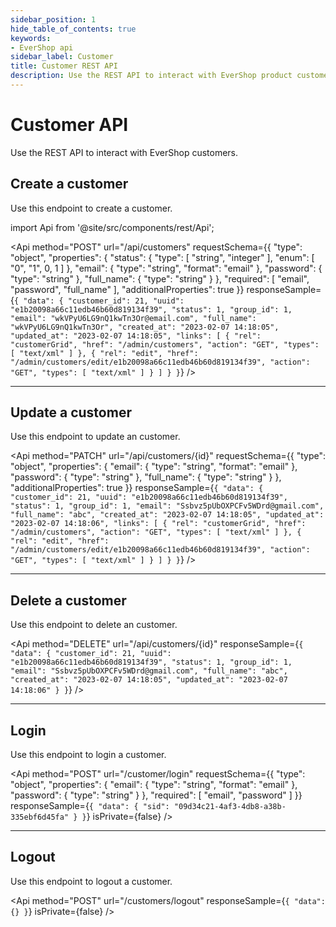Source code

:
 ```yaml
---
sidebar_position: 1
hide_table_of_contents: true
keywords:
- EverShop api
sidebar_label: Customer
title: Customer REST API
description: Use the REST API to interact with EverShop product customers. Create, update, delete, and get customers.
---
```


# Customer API

Use the REST API to interact with EverShop customers.

## Create a customer

Use this endpoint to create a customer.

import Api from '@site/src/components/rest/Api';

<Api
  method="POST"
  url="/api/customers"
  requestSchema={{
  "type": "object",
  "properties": {
    "status": {
      "type": [
        "string",
        "integer"
      ],
      "enum": [
        "0",
        "1",
        0,
        1
      ]
    },
    "email": {
      "type": "string",
      "format": "email"
    },
    "password": {
      "type": "string"
    },
    "full_name": {
      "type": "string"
    }
  },
  "required": [
    "email",
    "password",
    "full_name"
  ],
  "additionalProperties": true
}}
  responseSample={`{
  "data": {
    "customer_id": 21,
    "uuid": "e1b20098a66c11edb46b60d819134f39",
    "status": 1,
    "group_id": 1,
    "email": "wkVPyU6LG9nQ1kwTn3Or@email.com",
    "full_name": "wkVPyU6LG9nQ1kwTn3Or",
    "created_at": "2023-02-07 14:18:05",
    "updated_at": "2023-02-07 14:18:05",
    "links": [
      {
        "rel": "customerGrid",
        "href": "/admin/customers",
        "action": "GET",
        "types": [
          "text/xml"
        ]
      },
      {
        "rel": "edit",
        "href": "/admin/customers/edit/e1b20098a66c11edb46b60d819134f39",
        "action": "GET",
        "types": [
          "text/xml"
        ]
      }
    ]
  }
}`}
 />

<hr />

## Update a customer

Use this endpoint to update an customer.

<Api
  method="PATCH"
  url="/api/customers/{id}"
  requestSchema={{
  "type": "object",
  "properties": {
    "email": {
      "type": "string",
      "format": "email"
    },
    "password": {
      "type": "string"
    },
    "full_name": {
      "type": "string"
    }
  },
  "additionalProperties": true
}}
  responseSample={`{
  "data": {
    "customer_id": 21,
    "uuid": "e1b20098a66c11edb46b60d819134f39",
    "status": 1,
    "group_id": 1,
    "email": "Ssbvz5pUbOXPCFv5WDrd@gmail.com",
    "full_name": "abc",
    "created_at": "2023-02-07 14:18:05",
    "updated_at": "2023-02-07 14:18:06",
    "links": [
      {
        "rel": "customerGrid",
        "href": "/admin/customers",
        "action": "GET",
        "types": [
          "text/xml"
        ]
      },
      {
        "rel": "edit",
        "href": "/admin/customers/edit/e1b20098a66c11edb46b60d819134f39",
        "action": "GET",
        "types": [
          "text/xml"
        ]
      }
    ]
  }
}`}
 />

 <hr />

 ## Delete a customer

Use this endpoint to delete an customer.

<Api
  method="DELETE"
  url="/api/customers/{id}"
  responseSample={`{
  "data": {
    "customer_id": 21,
    "uuid": "e1b20098a66c11edb46b60d819134f39",
    "status": 1,
    "group_id": 1,
    "email": "Ssbvz5pUbOXPCFv5WDrd@gmail.com",
    "full_name": "abc",
    "created_at": "2023-02-07 14:18:05",
    "updated_at": "2023-02-07 14:18:06"
  }
}`}
 />

 <hr/>

 ## Login

Use this endpoint to login a customer.

<Api
  method="POST"
  url="/customer/login"
  requestSchema={{
  "type": "object",
  "properties": {
    "email": {
      "type": "string",
      "format": "email"
    },
    "password": {
      "type": "string"
    }
  },
  "required": [
    "email",
    "password"
  ]
}}
  responseSample={`{
  "data": {
    "sid": "09d34c21-4af3-4db8-a38b-335ebf6d45fa"
  }
}`}
  isPrivate={false}
 />

<hr/>

 ## Logout

Use this endpoint to logout a customer.

<Api
  method="POST"
  url="/customers/logout"
  responseSample={`{
  "data": {}
}`}
  isPrivate={false}
 />
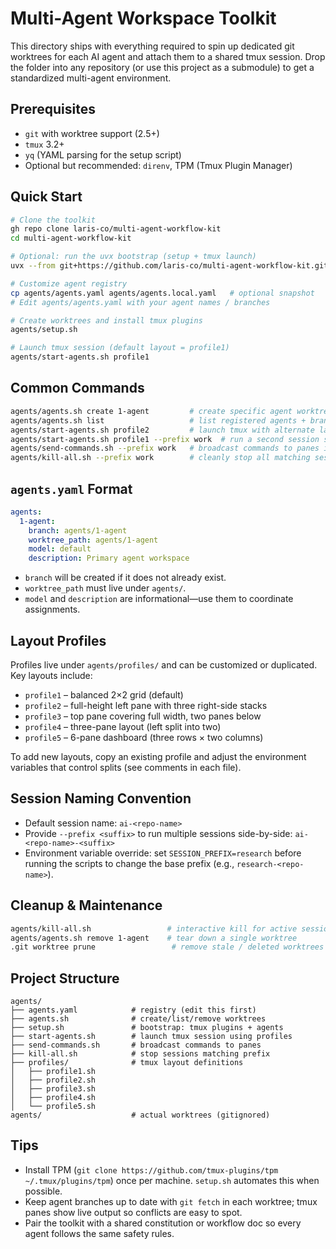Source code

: # Multi-Agent Workspace Toolkit

This directory ships with everything required to spin up dedicated git worktrees for each AI agent and attach them to a shared tmux session. Drop the folder into any repository (or use this project as a submodule) to get a standardized multi-agent environment.

## Prerequisites
- `git` with worktree support (2.5+)
- `tmux` 3.2+
- `yq` (YAML parsing for the setup script)
- Optional but recommended: `direnv`, TPM (Tmux Plugin Manager)

## Quick Start
```bash
# Clone the toolkit
gh repo clone laris-co/multi-agent-workflow-kit
cd multi-agent-workflow-kit

# Optional: run the uvx bootstrap (setup + tmux launch)
uvx --from git+https://github.com/laris-co/multi-agent-workflow-kit.git@main multi-agent-kit init

# Customize agent registry
cp agents/agents.yaml agents/agents.local.yaml   # optional snapshot
# Edit agents/agents.yaml with your agent names / branches

# Create worktrees and install tmux plugins
agents/setup.sh

# Launch tmux session (default layout = profile1)
agents/start-agents.sh profile1
```

## Common Commands
```bash
agents/agents.sh create 1-agent         # create specific agent worktree
agents/agents.sh list                   # list registered agents + branches
agents/start-agents.sh profile2         # launch tmux with alternate layout
agents/start-agents.sh profile1 --prefix work  # run a second session side-by-side
agents/send-commands.sh --prefix work   # broadcast commands to panes in that session
agents/kill-all.sh --prefix work        # cleanly stop all matching sessions
```

## `agents.yaml` Format
```yaml
agents:
  1-agent:
    branch: agents/1-agent
    worktree_path: agents/1-agent
    model: default
    description: Primary agent workspace
```
- `branch` will be created if it does not already exist.
- `worktree_path` must live under `agents/`.
- `model` and `description` are informational—use them to coordinate assignments.

## Layout Profiles
Profiles live under `agents/profiles/` and can be customized or duplicated. Key layouts include:
- `profile1` – balanced 2×2 grid (default)
- `profile2` – full-height left pane with three right-side stacks
- `profile3` – top pane covering full width, two panes below
- `profile4` – three-pane layout (left split into two)
- `profile5` – 6-pane dashboard (three rows × two columns)

To add new layouts, copy an existing profile and adjust the environment variables that control splits (see comments in each file).

## Session Naming Convention
- Default session name: `ai-<repo-name>`
- Provide `--prefix <suffix>` to run multiple sessions side-by-side: `ai-<repo-name>-<suffix>`
- Environment variable override: set `SESSION_PREFIX=research` before running the scripts to change the base prefix (e.g., `research-<repo-name>`).

## Cleanup & Maintenance
```bash
agents/kill-all.sh                 # interactive kill for active sessions
agents/agents.sh remove 1-agent    # tear down a single worktree
.git worktree prune                 # remove stale / deleted worktrees
```

## Project Structure
```
agents/
├── agents.yaml            # registry (edit this first)
├── agents.sh              # create/list/remove worktrees
├── setup.sh               # bootstrap: tmux plugins + agents
├── start-agents.sh        # launch tmux session using profiles
├── send-commands.sh       # broadcast commands to panes
├── kill-all.sh            # stop sessions matching prefix
├── profiles/              # tmux layout definitions
│   ├── profile1.sh
│   ├── profile2.sh
│   ├── profile3.sh
│   ├── profile4.sh
│   └── profile5.sh
agents/                    # actual worktrees (gitignored)
```

## Tips
- Install TPM (`git clone https://github.com/tmux-plugins/tpm ~/.tmux/plugins/tpm`) once per machine. `setup.sh` automates this when possible.
- Keep agent branches up to date with `git fetch` in each worktree; tmux panes show live output so conflicts are easy to spot.
- Pair the toolkit with a shared constitution or workflow doc so every agent follows the same safety rules.

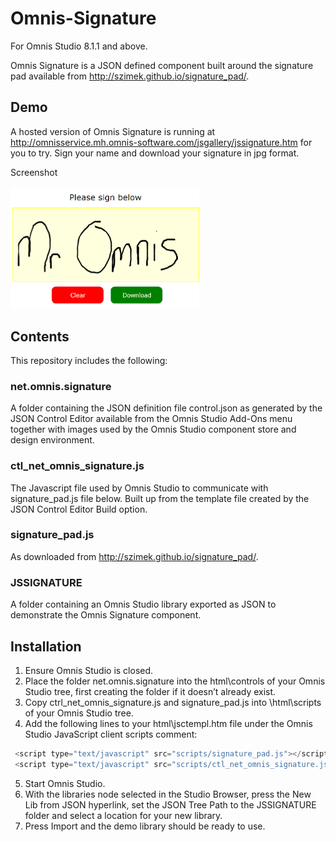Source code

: # Omnis-Signature
For Omnis Studio 8.1.1 and above.

Omnis Signature is a JSON defined component built around the signature pad available from http://szimek.github.io/signature_pad/.

## Demo

A hosted version of Omnis Signature is running at http://omnisservice.mh.omnis-software.com/jsgallery/jssignature.htm for you to try. Sign your name and download your signature in jpg format.

Screenshot

<img src="screenshots/mromnis.png" width="60%" height="60%" />

## Contents

This repository includes the following:

### net.omnis.signature
A folder containing the JSON definition file control.json as generated by the JSON Control Editor available from the Omnis Studio Add-Ons menu together with images used by the Omnis Studio component store and design environment.

### ctl_net_omnis_signature.js
The Javascript file used by Omnis Studio to communicate with signature_pad.js file below. Built up from the template file created by the JSON Control Editor Build option.

### signature_pad.js
As downloaded from http://szimek.github.io/signature_pad/.

### JSSIGNATURE
A folder containing an Omnis Studio library exported as JSON to demonstrate the Omnis Signature component.

## Installation
1. Ensure Omnis Studio is closed.
2. Place the folder net.omnis.signature into the html\controls of your Omnis Studio tree, first creating the folder if it doesn’t already exist.
3. Copy ctrl_net_omnis_signature.js and signature_pad.js into \html\scripts of your Omnis Studio tree.
4. Add the following lines to your html\jsctempl.htm file under the Omnis Studio JavaScript client scripts comment: 
```javascript
 <script type="text/javascript" src="scripts/signature_pad.js"></script>
 <script type="text/javascript" src="scripts/ctl_net_omnis_signature.js"></script>
```
5. Start Omnis Studio.
6. With the libraries node selected in the Studio Browser, press the New Lib from JSON hyperlink, set the JSON Tree Path to the JSSIGNATURE folder and select a location for your new library.
7.	Press Import and the demo library should be ready to use.
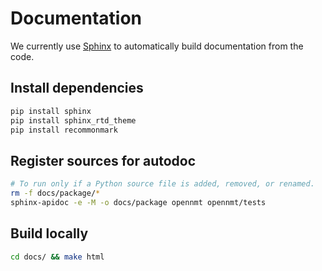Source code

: # Documentation

We currently use [Sphinx](http://www.sphinx-doc.org) to automatically build documentation from the code.

## Install dependencies

```bash
pip install sphinx
pip install sphinx_rtd_theme
pip install recommonmark
```

## Register sources for autodoc

```bash
# To run only if a Python source file is added, removed, or renamed.
rm -f docs/package/*
sphinx-apidoc -e -M -o docs/package opennmt opennmt/tests
```

## Build locally

```bash
cd docs/ && make html
```

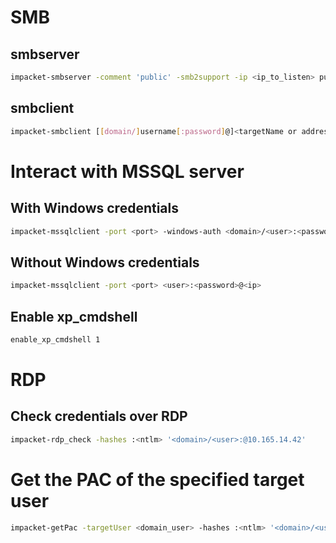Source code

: # SMB
## smbserver
```sh
impacket-smbserver -comment 'public' -smb2support -ip <ip_to_listen> public /tmp
```

## smbclient
```sh
impacket-smbclient [[domain/]username[:password]@]<targetName or address>
```

# Interact with MSSQL server
## With Windows credentials
```sh
impacket-mssqlclient -port <port> -windows-auth <domain>/<user>:<password>@<ip>
```

## Without Windows credentials
```sh
impacket-mssqlclient -port <port> <user>:<password>@<ip>
```

## Enable xp_cmdshell
```sh
enable_xp_cmdshell 1
```

# RDP
## Check credentials over RDP
```sh
impacket-rdp_check -hashes :<ntlm> '<domain>/<user>:@10.165.14.42'
```

# Get the PAC of the specified target user
```sh
impacket-getPac -targetUser <domain_user> -hashes :<ntlm> '<domain>/<user>:@10.165.14.42'
```
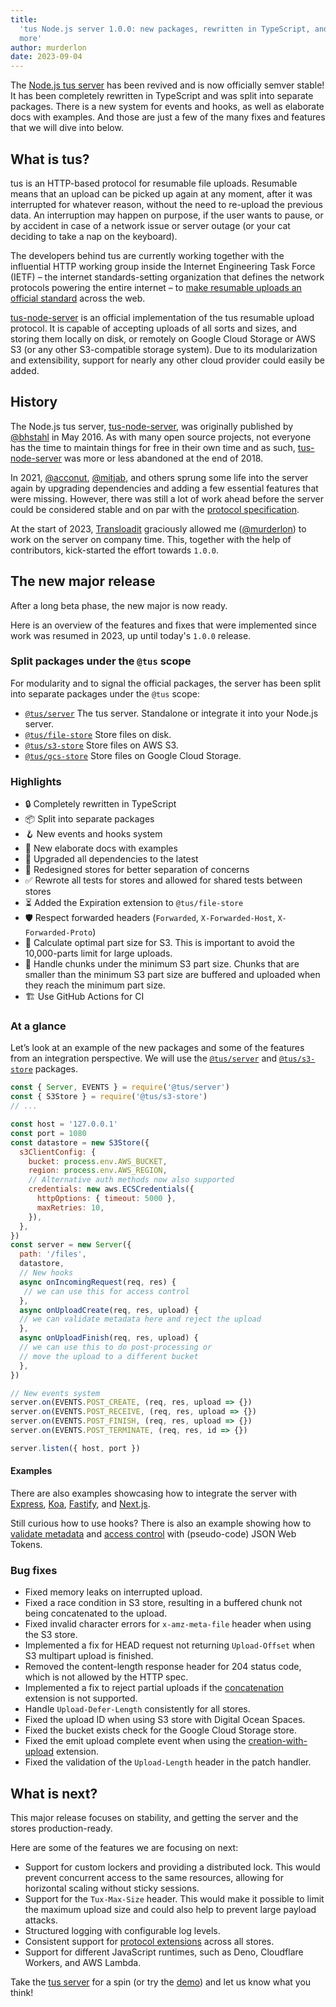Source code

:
 ```yaml
---
title:
  'tus Node.js server 1.0.0: new packages, rewritten in TypeScript, and much
  more'
author: murderlon
date: 2023-09-04
---
```


The [Node.js tus server](https://github.com/tus/tus-node-server) has been
revived and is now officially semver stable! It has been completely rewritten in
TypeScript and was split into separate packages. There is a new system for
events and hooks, as well as elaborate docs with examples. And those are just a
few of the many fixes and features that we will dive into below.

## What is tus?

tus is an HTTP-based protocol for resumable file uploads. Resumable means that
an upload can be picked up again at any moment, after it was interrupted for
whatever reason, without the need to re-upload the previous data. An
interruption may happen on purpose, if the user wants to pause, or by accident
in case of a network issue or server outage (or your cat deciding to take a nap
on the keyboard).

The developers behind tus are currently working together with the influential
HTTP working group inside the Internet Engineering Task Force (IETF) – the
internet standards-setting organization that defines the network protocols
powering the entire internet – to
[make resumable uploads an official standard](https://tus.io/blog/2023/08/09/resumable-uploads-ietf)
across the web.

[tus-node-server][] is an official implementation of the tus resumable upload
protocol. It is capable of accepting uploads of all sorts and sizes, and storing
them locally on disk, or remotely on Google Cloud Storage or AWS S3 (or any
other S3-compatible storage system). Due to its modularization and
extensibility, support for nearly any other cloud provider could easily be
added.

## History

The Node.js tus server, [tus-node-server][], was originally published by
[@bhstahl][] in May 2016. As with many open source projects, not everyone has
the time to maintain things for free in their own time and as such,
[tus-node-server][] was more or less abandoned at the end of 2018.

In 2021, [@acconut][], [@mitjab][], and others sprung some life into the server
again by upgrading dependencies and adding a few essential features that were
missing. However, there was still a lot of work ahead before the server could be
considered stable and on par with the [protocol specification][].

At the start of 2023, [Transloadit][] graciously allowed me ([@murderlon][]) to
work on the server on company time. This, together with the help of
contributors, kick-started the effort towards `1.0.0`.

## The new major release

After a long beta phase, the new major is now ready.

Here is an overview of the features and fixes that were implemented since work
was resumed in 2023, up until today's `1.0.0` release.

### Split packages under the `@tus` scope

For modularity and to signal the official packages, the server has been split
into separate packages under the `@tus` scope:

- [`@tus/server`][] The tus server. Standalone or integrate it into your Node.js
  server.
- [`@tus/file-store`][] Store files on disk.
- [`@tus/s3-store`][] Store files on AWS S3.
- [`@tus/gcs-store`][] Store files on Google Cloud Storage.

### Highlights

- 🔒 Completely rewritten in TypeScript
- 📦 Split into separate packages
- 🪝 New events and hooks system
- 📝 New elaborate docs with examples
- 🚢 Upgraded all dependencies to the latest
- 🔄 Redesigned stores for better separation of concerns
- ✅ Rewrote all tests for stores and allowed for shared tests between stores
- ⏳ Added the Expiration extension to `@tus/file-store`
- 🛡 Respect forwarded headers (`Forwarded`, `X-Forwarded-Host`,
  `X-Forwarded-Proto`)
- 🧮 Calculate optimal part size for S3. This is important to avoid the
  10,000-parts limit for large uploads.
- 🧩 Handle chunks under the minimum S3 part size. Chunks that are smaller than
  the minimum S3 part size are buffered and uploaded when they reach the minimum
  part size.
- 🏗 Use GitHub Actions for CI

### At a glance

Let’s look at an example of the new packages and some of the features from an
integration perspective. We will use the [`@tus/server`][] and
[`@tus/s3-store`][] packages.

```js
const { Server, EVENTS } = require('@tus/server')
const { S3Store } = require('@tus/s3-store')
// ...

const host = '127.0.0.1'
const port = 1080
const datastore = new S3Store({
  s3ClientConfig: {
    bucket: process.env.AWS_BUCKET,
    region: process.env.AWS_REGION,
    // Alternative auth methods now also supported
    credentials: new aws.ECSCredentials({
      httpOptions: { timeout: 5000 },
      maxRetries: 10,
    }),
  },
})
const server = new Server({
  path: '/files',
  datastore,
  // New hooks
  async onIncomingRequest(req, res) {
   // we can use this for access control
  },
  async onUploadCreate(req, res, upload) {
  // we can validate metadata here and reject the upload
  },
  async onUploadFinish(req, res, upload) {
  // we can use this to do post-processing or
  // move the upload to a different bucket
  },
})

// New events system
server.on(EVENTS.POST_CREATE, (req, res, upload => {})
server.on(EVENTS.POST_RECEIVE, (req, res, upload => {})
server.on(EVENTS.POST_FINISH, (req, res, upload => {})
server.on(EVENTS.POST_TERMINATE, (req, res, id => {})

server.listen({ host, port })
```

#### Examples

There are also examples showcasing how to integrate the server with [Express][],
[Koa][], [Fastify][], and [Next.js][].

Still curious how to use hooks? There is also an example showing how to
[validate metadata][] and [access control][] with (pseudo-code) JSON Web Tokens.

### Bug fixes

- Fixed memory leaks on interrupted upload.
- Fixed a race condition in S3 store, resulting in a buffered chunk not being
  concatenated to the upload.
- Fixed invalid character errors for `x-amz-meta-file` header when using the S3
  store.
- Implemented a fix for HEAD request not returning `Upload-Offset` when S3
  multipart upload is finished.
- Removed the content-length response header for 204 status code, which is not
  allowed by the HTTP spec.
- Implemented a fix to reject partial uploads if the [concatenation][] extension
  is not supported.
- Handle `Upload-Defer-Length` consistently for all stores.
- Fixed the upload ID when using S3 store with Digital Ocean Spaces.
- Fixed the bucket exists check for the Google Cloud Storage store.
- Fixed the emit upload complete event when using the [creation-with-upload][]
  extension.
- Fixed the validation of the `Upload-Length` header in the patch handler.

## What is next?

This major release focuses on stability, and getting the server and the stores
production-ready.

Here are some of the features we are focusing on next:

- Support for custom lockers and providing a distributed lock. This would
  prevent concurrent access to the same resources, allowing for horizontal
  scaling without sticky sessions.
- Support for the `Tux-Max-Size` header. This would make it possible to limit
  the maximum upload size and could also help to prevent large payload attacks.
- Structured logging with configurable log levels.
- Consistent support for [protocol extensions][] across all stores.
- Support for different JavaScript runtimes, such as Deno, Cloudflare Workers,
  and AWS Lambda.

Take the [tus server][tus-node-server] for a spin (or try the
[demo](https://github.com/tus/tus-node-server#demos)) and let us know what you
think!

[tus-node-server]: https://github.com/tus/tus-node-server
[@mitjab]: https://github.com/mitjab
[@acconut]: https://github.com/acconut
[@bhstahl]: https://github.com/bhstahl
[@murderlon]: https://github.com/murderlon
[protocol specification]: https://tus.io/protocols/resumable-upload
[Transloadit]: https://transloadit.com/open-source
[`@tus/server`]:
  https://github.com/tus/tus-node-server/tree/main/packages/server
[`@tus/file-store`]:
  https://github.com/tus/tus-node-server/tree/main/packages/file-store
[`@tus/s3-store`]:
  https://github.com/tus/tus-node-server/tree/main/packages/s3-store
[`@tus/gcs-store`]:
  https://github.com/tus/tus-node-server/tree/main/packages/gcs-store
[creation-with-upload]:
  https://tus.io/protocols/resumable-upload.html#creation-with-upload
[concatenation]: https://tus.io/protocols/resumable-upload.html#concatenation
[tus-max-size]: https://tus.io/protocols/resumable-upload.html#max-size
[protocol extensions]:
  https://tus.io/protocols/resumable-upload#protocol-extensions
[Express]:
  https://github.com/tus/tus-node-server/tree/main/packages/server#example-integrate-tus-into-express
[Koa]:
  https://github.com/tus/tus-node-server/tree/main/packages/server#example-integrate-tus-into-koa
[Fastify]:
  https://github.com/tus/tus-node-server/tree/main/packages/server#example-integrate-tus-into-fastify
[Next.js]:
  https://github.com/tus/tus-node-server/tree/main/packages/server#example-integrate-tus-into-nextjs
[validate metadata]:
  https://github.com/tus/tus-node-server/tree/main/packages/server#example-validate-metadata-when-an-upload-is-created
[access control]:
  https://github.com/tus/tus-node-server/tree/main/packages/server#example-access-control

----------

● **Exercise brief**: Make a copy of each line in the records that has the word "plugins".

● **Task output**:
# Create worktrees and install tmux plugins
├── setup.sh               # bootstrap: tmux plugins + agents
- Install TPM (`git clone https://github.com/tmux-plugins/tpm ~/.tmux/plugins/tpm`) once per machine. `setup.sh` automates this when possible.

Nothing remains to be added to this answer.